When it comes to the different intelligences we rely on, most of us lean most heavily on our rational intelligence, our left brain thinking using analysis, data, concrete facts and tangible evidence. Society, education, the workplace and even family life trains us in this way. As we gain more life experience, we likely add to that with our gut brain – the part of us that having travelled through life has a sense of instinct based on past encounters with situations that enable us to trust something more primal.
A smaller percentage may place some value on the heart brain. All too often this gets reduced to simple emotions and feelings and all too often dismissed as low level and unreliable and even downright scary.
It’s fair to say that our emotional brain, like all parts of us has to develop from a more ‘juvenile’ state where it simply reacts freely and spontaneously like an unencumbered child to any situation, to one where we filter those responses ensuring that we share our emotions and feelings in a way that do no harm, to us or others. Developing our heart brain to a useful level of emotional intelligence is a lifelong journey for most of us.
We have though another part of us, also housed in the vast embrace of the heart and that we might call the wisdom brain, often referred to as the soul. The wisdom brain or soul provides access to a deeper resource, a limitless library of insight, perspective, philosophy, practise and practical guidance that can transform the way we use all other intelligences.

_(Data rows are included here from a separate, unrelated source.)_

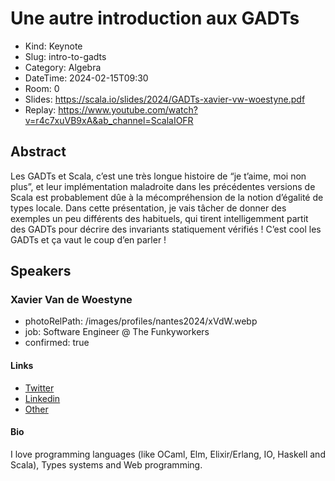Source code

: # Une autre introduction aux GADTs

- Kind: Keynote
- Slug: intro-to-gadts
- Category: Algebra
- DateTime: 2024-02-15T09:30
- Room: 0
- Slides: https://scala.io/slides/2024/GADTs-xavier-vw-woestyne.pdf
- Replay: https://www.youtube.com/watch?v=r4c7xuVB9xA&ab_channel=ScalaIOFR

## Abstract

Les GADTs et Scala, c’est une très longue histoire de “je t’aime, moi non plus”, et leur implémentation maladroite dans les précédentes versions de Scala est probablement dûe à la mécompréhension de la notion d’égalité de types locale. Dans cette présentation, je vais tâcher de donner des exemples un peu différents des habituels, qui tirent intelligemment partit des GADTs pour décrire des invariants statiquement vérifiés ! C’est cool les GADTs et ça vaut le coup d’en parler !

## Speakers

### Xavier Van de Woestyne

- photoRelPath: /images/profiles/nantes2024/xVdW.webp
- job: Software Engineer @ The Funkyworkers
- confirmed: true

#### Links

- [Twitter](http://twitter.com/vdwxv)
- [Linkedin](https://www.linkedin.com/in/xavdw)
- [Other](https://xvw.lol)

#### Bio

I love programming languages (like OCaml, Elm, Elixir/Erlang, IO, Haskell and Scala), Types systems and Web programming.
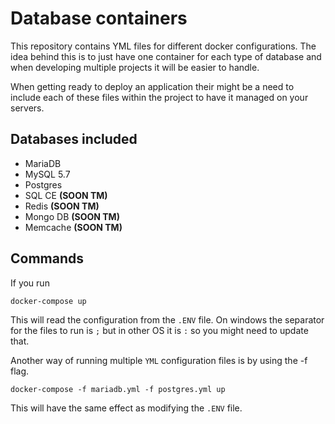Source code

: # Database containers
This repository contains YML files for different docker configurations. The idea behind this is to just have one container for each type of database and when developing multiple projects it will be easier to handle.

When getting ready to deploy an application their might be a need to include each of these files within the project to have it managed on your servers.

## Databases included

 - MariaDB
 - MySQL 5.7
 - Postgres
 - SQL CE **(SOON TM)**
 - Redis **(SOON TM)**
 - Mongo DB **(SOON TM)**
 - Memcache **(SOON TM)**

## Commands
If you run

    docker-compose up
This will read the configuration from the `.ENV` file. On windows the separator for the files to run is `;` but in other OS it is `:` so you might need to update that.

Another way of running multiple `YML` configuration files is by using the -f flag.

    docker-compose -f mariadb.yml -f postgres.yml up
This will have the same effect as modifying the `.ENV` file.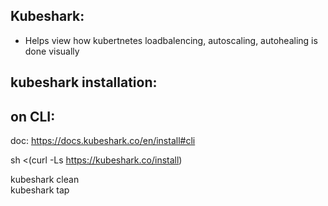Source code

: Kubeshark:
------------
 - Helps view how kubertnetes loadbalencing, autoscaling, autohealing is done visually

kubeshark installation:
---------------------

on CLI:
---------
doc:  https://docs.kubeshark.co/en/install#cli

sh <(curl -Ls https://kubeshark.co/install)  

kubeshark clean  
kubeshark tap  
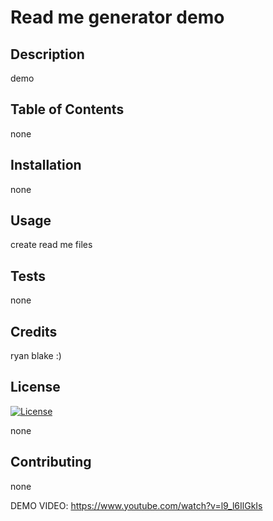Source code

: # Read me generator demo
  
## Description

demo

## Table of Contents

none

## Installation

none

## Usage

create read me files

## Tests

none

## Credits

ryan blake :)

## License

[![License](https://img.shields.io/badge/License-none-red.svg)](none)

none

## Contributing

none



DEMO VIDEO: https://www.youtube.com/watch?v=l9_l6IlGkIs
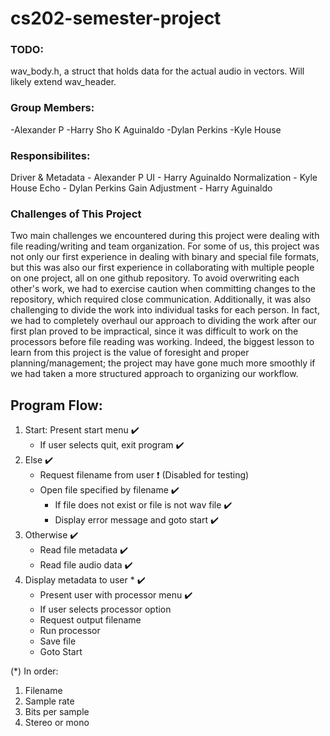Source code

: # cs202-semester-project

### TODO:
wav_body.h, a struct that holds data for the actual audio in vectors. Will likely extend wav_header.

### Group Members:
-Alexander P
-Harry Sho K Aguinaldo
-Dylan Perkins
-Kyle House

### Responsibilites:
Driver & Metadata - Alexander P
UI - Harry Aguinaldo
Normalization - Kyle House
Echo - Dylan Perkins
Gain Adjustment - Harry Aguinaldo

### Challenges of This Project
Two main challenges we encountered during this project were dealing with file reading/writing and team organization. For some of us, this project was not only our first experience in dealing with binary and special file formats, but this was also our first experience in collaborating with multiple people on one project, all on one github repository. To avoid overwriting each other's work, we had to exercise caution when committing changes to the repository, which required close communication. Additionally, it was also challenging to divide the work into individual tasks for each person. In fact, we had to completely overhaul our approach to dividing the work after our first plan proved to be impractical, since it was difficult to work on the processors before file reading was working. Indeed, the biggest lesson to learn from this project is the value of foresight and proper planning/management; the project may have gone much more smoothly if we had taken a more structured approach to organizing our workflow.

## Program Flow:
   1. Start: Present start menu ✔️
      - If user selects quit, exit program ✔️
   2. Else ✔️
      - Request filename from user ❗ (Disabled for testing)
      - Open file specified by filename ✔️
        - If file does not exist or file is not wav file ✔️
        - Display error message and goto start ✔️
   3. Otherwise ✔️
      - Read file metadata ✔️
      - Read file audio data ✔️
   4. Display metadata to user * ✔️
      - Present user with processor menu ✔️
      - If user selects processor option
      - Request output filename
      - Run processor
      - Save file
      - Goto Start

(*) In order:
1. Filename
2. Sample rate
3. Bits per sample
4. Stereo or mono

This higher intelligence invites us into a space of synthesis where we are able to hold the apparent dualities of a situation, whether seen through the rational, emotional or instinctual mind and seek a higher point of understanding and solution. This higher point takes the ‘best’ of all aspects of a situation and invites a new level of creative thinking – not through analysis but through felt sense.
As we open to this inflowing resource we find that we enter a process – a process where the answers to our dilemmas and questions emerge. This emergence can be gradual or sudden but when it arrives, we sense the new wisdom in a deep and powerful way. There is a ‘truth’ about it that seems so obvious and powerful, we might even say ‘right’.
The wisdom brain is patient and supportive. It’s not pushy, though it is always available and showing us new information if we have the eyes to see it. The challenge comes in our willingness and readiness to value its presence and open the door to allow that information in. This is supported by the quality of our inner mind – the more we are able to still the inner mind and chatter and come to a receptive place, the more likely we are to open to this higher intelligence.
Our world needs leaders who are guided by this higher intelligence to help address the many seemingly intractable challenges facing us. Maybe today is the day to open that door.